WORKING DATA Block Start

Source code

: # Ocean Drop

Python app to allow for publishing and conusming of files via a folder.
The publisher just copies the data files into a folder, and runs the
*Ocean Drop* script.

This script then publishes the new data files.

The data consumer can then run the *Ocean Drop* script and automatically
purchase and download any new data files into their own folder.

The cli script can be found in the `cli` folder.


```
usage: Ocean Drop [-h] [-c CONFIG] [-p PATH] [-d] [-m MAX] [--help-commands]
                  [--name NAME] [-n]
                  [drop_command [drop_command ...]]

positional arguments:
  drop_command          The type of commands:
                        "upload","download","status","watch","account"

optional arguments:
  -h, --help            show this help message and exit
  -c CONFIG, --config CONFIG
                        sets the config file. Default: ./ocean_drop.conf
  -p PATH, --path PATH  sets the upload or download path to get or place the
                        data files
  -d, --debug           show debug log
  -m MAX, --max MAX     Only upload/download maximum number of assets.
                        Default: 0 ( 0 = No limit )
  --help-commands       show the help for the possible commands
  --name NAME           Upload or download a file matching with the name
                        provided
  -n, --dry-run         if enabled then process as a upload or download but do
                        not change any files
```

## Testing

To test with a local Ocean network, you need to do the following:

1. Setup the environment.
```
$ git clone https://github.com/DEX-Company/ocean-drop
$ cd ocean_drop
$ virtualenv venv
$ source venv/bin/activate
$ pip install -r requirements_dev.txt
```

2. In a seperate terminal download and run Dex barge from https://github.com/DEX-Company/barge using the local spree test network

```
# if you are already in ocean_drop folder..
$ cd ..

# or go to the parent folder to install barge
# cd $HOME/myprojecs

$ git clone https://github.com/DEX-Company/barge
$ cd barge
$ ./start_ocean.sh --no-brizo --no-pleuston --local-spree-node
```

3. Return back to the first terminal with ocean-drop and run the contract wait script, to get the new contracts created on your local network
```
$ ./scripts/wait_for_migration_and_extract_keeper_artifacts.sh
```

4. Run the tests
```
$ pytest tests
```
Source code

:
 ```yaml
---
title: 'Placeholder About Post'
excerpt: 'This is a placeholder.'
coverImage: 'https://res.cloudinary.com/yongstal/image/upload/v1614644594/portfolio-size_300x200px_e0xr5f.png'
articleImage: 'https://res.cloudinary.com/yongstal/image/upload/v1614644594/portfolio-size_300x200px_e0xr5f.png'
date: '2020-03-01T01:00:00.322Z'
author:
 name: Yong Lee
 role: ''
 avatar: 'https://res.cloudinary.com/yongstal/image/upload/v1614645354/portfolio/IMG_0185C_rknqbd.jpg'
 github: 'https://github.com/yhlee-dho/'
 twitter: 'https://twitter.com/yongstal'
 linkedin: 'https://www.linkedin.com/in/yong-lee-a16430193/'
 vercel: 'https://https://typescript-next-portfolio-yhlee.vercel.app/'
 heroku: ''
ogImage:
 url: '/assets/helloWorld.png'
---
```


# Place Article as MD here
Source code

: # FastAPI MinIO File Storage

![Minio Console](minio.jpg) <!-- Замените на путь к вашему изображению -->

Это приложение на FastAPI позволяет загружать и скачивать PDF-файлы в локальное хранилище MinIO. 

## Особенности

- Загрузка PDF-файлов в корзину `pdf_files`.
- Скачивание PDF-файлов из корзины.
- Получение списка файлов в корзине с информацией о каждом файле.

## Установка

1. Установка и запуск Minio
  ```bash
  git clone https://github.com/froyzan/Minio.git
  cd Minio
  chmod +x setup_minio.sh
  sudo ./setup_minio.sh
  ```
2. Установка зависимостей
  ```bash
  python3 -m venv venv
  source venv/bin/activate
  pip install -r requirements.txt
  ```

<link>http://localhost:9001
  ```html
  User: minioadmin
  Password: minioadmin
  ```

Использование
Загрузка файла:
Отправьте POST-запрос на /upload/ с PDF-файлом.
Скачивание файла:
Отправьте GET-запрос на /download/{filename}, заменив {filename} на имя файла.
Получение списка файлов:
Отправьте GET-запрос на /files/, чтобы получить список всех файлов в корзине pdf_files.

WORKING DATA Block End

§ WORK ORDER
Find the word "then" in the entries. Copy each line that holds it.

§ EXERCISE ANSWER
This script then publishes the new data files.
The data consumer can then run the *Ocean Drop* script and automatically
  -n, --dry-run         if enabled then process as a upload or download but do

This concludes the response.